I am attempting to solve for $n$ in the equation:
$g_n=g_1F_{n-1}+g_2F_n$
where $F_n$ is the $n$th Fibonacci number. I know that $g_0$ and $g_1$ will be positive integers such that $0 < g_1 \leq g_2$. I am given $g_n$ and $g_{n-1}$ to begin with, and I have the following identities to work with:
$g_n=g_{n-1}+g_{n-2}$
$F_n=\frac{\phi^n-\bar{\phi}^n}{\sqrt{5}}$
$\phi+\bar{\phi}=1$
$\phi\bar{\phi}=-1$
My current solution is very messy and, importantly, incomplete. I began by renaming a couple variables: $g_n=a$, $g_{n-1}=b$, and $g_{n-2}=c$. Which allows me to do the following:
$a=F_{n-1}g_1+F_ng_2=b+c$
and I used that to infer $b=F_ng_2$ and $c=F_{n-1}g_1$, but I do not have proof for that.

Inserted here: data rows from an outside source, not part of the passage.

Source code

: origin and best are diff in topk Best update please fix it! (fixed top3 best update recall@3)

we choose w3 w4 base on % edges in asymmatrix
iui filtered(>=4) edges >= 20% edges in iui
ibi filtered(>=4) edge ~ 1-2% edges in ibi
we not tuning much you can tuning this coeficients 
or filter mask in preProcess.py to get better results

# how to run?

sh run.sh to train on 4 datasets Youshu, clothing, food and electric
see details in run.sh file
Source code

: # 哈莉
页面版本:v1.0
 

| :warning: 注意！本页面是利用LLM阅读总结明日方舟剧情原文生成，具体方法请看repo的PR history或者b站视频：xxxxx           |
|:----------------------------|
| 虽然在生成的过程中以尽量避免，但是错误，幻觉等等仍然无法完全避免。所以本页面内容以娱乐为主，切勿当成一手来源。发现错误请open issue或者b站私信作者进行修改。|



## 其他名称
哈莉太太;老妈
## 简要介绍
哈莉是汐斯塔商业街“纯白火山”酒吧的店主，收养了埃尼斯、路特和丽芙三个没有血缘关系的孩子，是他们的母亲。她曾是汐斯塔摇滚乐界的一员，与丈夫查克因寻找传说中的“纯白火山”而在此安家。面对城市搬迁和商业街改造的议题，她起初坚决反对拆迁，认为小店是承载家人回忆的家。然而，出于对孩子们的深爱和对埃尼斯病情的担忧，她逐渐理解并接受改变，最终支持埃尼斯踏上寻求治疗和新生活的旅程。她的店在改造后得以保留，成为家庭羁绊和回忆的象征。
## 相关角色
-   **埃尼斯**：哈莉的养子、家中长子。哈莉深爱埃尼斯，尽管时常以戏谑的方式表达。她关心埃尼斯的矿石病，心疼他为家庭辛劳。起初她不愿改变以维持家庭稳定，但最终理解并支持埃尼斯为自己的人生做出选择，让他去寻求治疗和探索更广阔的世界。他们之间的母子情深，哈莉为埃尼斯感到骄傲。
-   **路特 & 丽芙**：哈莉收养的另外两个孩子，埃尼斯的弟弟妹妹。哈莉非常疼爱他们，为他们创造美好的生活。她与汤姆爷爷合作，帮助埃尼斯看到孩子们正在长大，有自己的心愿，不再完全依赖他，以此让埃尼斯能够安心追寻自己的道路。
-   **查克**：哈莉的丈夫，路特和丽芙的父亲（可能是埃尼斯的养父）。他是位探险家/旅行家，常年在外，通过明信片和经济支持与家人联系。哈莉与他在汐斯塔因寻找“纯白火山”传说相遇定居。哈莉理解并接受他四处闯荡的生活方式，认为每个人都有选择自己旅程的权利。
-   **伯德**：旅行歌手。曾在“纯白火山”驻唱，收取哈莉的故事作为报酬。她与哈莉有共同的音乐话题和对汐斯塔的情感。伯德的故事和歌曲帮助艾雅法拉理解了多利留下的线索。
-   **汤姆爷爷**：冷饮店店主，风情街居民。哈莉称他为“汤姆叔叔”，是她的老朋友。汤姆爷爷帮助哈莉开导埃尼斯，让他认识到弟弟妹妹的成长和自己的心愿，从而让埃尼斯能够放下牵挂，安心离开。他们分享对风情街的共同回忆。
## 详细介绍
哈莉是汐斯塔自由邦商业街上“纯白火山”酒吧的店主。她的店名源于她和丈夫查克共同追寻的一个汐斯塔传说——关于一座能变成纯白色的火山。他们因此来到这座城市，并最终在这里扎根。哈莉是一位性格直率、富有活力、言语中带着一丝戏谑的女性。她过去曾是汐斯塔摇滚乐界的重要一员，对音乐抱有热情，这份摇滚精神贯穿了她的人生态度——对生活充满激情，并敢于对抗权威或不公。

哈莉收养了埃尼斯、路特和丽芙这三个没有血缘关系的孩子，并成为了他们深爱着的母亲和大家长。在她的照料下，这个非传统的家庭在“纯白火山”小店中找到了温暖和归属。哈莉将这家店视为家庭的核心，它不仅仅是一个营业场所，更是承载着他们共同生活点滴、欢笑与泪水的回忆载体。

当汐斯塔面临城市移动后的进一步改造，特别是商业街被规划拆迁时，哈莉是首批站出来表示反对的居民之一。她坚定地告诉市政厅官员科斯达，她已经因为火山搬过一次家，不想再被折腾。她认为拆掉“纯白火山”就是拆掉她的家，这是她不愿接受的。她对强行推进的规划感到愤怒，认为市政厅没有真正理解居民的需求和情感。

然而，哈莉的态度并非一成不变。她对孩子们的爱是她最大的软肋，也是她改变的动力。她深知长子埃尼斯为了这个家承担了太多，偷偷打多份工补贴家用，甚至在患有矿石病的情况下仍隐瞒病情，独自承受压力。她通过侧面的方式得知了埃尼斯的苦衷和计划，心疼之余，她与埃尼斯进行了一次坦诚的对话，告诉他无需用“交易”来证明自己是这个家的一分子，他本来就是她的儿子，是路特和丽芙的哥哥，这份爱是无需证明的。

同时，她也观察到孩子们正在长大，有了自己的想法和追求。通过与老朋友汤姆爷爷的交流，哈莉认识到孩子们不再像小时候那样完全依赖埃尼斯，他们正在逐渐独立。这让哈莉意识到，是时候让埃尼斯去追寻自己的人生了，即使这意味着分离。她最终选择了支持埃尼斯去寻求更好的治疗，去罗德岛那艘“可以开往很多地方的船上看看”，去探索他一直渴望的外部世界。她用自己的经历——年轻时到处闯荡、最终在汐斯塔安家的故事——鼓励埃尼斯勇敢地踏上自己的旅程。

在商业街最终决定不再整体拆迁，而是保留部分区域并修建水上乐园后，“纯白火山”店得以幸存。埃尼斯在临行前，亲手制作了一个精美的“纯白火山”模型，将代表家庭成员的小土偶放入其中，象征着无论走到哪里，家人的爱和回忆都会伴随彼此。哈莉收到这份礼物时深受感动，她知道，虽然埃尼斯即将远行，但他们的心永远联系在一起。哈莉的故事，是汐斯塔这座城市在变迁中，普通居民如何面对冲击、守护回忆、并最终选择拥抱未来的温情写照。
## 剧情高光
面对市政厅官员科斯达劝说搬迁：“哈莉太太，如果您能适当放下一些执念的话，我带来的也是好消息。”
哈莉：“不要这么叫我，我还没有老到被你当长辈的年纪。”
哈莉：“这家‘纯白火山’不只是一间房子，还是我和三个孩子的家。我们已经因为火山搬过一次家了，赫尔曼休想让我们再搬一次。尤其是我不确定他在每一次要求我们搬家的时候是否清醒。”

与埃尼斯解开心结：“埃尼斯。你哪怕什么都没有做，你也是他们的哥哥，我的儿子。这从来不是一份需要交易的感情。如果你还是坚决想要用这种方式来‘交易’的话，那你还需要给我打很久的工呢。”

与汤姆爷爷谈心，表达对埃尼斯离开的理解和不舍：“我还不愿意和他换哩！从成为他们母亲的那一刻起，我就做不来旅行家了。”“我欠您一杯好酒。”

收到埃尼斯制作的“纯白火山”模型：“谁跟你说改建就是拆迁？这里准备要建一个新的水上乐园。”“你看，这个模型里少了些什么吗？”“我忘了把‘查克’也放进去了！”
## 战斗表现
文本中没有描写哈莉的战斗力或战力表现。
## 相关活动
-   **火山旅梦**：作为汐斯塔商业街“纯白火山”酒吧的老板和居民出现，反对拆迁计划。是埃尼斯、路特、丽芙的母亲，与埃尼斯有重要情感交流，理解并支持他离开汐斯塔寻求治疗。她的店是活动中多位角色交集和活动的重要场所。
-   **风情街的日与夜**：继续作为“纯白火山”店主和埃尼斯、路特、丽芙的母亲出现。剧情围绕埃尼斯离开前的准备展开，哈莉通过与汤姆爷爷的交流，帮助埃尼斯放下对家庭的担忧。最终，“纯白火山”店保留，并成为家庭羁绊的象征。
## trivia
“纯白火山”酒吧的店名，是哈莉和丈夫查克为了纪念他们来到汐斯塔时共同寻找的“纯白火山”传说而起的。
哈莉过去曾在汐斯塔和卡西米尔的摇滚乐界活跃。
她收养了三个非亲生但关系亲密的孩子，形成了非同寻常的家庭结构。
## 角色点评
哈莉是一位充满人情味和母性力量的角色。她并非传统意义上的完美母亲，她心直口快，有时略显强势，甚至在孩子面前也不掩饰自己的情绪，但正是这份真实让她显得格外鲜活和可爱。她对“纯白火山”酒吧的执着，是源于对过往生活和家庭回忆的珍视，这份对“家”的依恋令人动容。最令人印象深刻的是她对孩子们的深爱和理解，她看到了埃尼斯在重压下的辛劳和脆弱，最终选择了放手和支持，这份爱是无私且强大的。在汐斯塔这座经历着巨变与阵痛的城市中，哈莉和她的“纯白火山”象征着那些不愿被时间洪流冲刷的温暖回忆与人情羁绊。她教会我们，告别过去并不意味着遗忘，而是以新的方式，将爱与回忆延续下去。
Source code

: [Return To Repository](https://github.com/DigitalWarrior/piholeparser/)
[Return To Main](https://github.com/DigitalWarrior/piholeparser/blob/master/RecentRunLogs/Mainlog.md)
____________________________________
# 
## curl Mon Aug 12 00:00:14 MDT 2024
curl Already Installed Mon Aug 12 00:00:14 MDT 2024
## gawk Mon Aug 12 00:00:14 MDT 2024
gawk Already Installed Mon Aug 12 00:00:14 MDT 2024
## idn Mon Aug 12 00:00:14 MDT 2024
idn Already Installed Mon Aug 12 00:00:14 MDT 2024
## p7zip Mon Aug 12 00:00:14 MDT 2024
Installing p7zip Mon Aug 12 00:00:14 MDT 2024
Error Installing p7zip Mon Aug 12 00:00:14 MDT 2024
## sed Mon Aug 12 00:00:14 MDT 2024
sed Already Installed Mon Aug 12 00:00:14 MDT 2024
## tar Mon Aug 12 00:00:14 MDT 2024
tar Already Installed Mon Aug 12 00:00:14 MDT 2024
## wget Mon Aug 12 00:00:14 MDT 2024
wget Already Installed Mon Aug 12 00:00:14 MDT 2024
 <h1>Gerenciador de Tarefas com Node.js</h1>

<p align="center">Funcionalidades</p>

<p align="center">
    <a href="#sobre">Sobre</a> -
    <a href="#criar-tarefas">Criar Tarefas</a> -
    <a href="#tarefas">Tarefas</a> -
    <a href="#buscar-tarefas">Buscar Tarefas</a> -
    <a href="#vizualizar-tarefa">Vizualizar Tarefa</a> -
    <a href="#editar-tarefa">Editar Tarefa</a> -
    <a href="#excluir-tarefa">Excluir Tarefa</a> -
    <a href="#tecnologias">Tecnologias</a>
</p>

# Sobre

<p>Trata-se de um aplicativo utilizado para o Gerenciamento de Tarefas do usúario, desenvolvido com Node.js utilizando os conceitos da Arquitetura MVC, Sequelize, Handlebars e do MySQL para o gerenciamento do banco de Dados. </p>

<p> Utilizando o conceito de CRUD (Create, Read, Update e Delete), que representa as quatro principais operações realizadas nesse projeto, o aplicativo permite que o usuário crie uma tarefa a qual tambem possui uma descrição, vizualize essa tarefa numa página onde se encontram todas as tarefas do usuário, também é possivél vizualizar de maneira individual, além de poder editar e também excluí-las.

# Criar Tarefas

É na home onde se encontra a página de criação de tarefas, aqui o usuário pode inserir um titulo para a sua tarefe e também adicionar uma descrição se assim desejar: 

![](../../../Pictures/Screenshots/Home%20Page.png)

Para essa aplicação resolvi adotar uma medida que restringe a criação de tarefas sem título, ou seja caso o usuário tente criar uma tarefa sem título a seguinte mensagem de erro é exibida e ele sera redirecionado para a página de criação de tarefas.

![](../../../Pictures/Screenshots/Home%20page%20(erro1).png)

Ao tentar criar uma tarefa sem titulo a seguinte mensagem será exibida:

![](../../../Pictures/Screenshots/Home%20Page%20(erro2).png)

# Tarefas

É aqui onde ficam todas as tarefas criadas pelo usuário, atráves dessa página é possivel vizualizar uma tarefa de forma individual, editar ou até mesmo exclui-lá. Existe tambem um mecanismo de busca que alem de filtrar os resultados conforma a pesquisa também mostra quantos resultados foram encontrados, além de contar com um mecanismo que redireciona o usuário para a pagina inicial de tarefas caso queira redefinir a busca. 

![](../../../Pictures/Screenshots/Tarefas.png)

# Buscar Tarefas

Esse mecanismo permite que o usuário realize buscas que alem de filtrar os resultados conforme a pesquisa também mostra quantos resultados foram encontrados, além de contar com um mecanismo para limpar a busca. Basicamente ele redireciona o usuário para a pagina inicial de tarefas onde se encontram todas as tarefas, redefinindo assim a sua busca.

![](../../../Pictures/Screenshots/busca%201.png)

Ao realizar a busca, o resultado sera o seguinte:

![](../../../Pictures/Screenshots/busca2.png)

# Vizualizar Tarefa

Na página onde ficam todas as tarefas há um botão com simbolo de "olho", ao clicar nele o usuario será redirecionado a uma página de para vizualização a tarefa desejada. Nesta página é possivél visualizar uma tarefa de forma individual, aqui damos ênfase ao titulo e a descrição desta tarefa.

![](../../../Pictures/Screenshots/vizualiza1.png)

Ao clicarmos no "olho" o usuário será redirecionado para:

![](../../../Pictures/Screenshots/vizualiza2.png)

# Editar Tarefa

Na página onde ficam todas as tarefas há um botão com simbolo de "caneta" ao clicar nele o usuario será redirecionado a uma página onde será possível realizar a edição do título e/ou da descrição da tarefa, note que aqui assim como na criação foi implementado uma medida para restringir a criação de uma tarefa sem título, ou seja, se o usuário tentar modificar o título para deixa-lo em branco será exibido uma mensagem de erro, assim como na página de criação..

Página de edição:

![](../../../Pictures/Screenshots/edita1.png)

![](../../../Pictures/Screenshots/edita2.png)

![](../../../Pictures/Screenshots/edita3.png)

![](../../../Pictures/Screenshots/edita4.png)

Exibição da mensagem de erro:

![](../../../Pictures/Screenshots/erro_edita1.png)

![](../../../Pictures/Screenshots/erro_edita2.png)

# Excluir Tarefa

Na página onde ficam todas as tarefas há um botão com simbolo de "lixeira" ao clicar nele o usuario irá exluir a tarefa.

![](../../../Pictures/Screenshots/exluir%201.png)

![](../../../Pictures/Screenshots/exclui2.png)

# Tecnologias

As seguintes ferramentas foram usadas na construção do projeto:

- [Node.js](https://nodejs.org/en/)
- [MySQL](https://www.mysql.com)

I tried going from here to get rid of the terms $g_1$ and $g_2$, but this gets very messy very quickly once you begin to unpack everything. I really need some help figuring out where to go from here. Any advice at all would be greatly appreciated. I need to avoid the recursive definition of this function at all costs.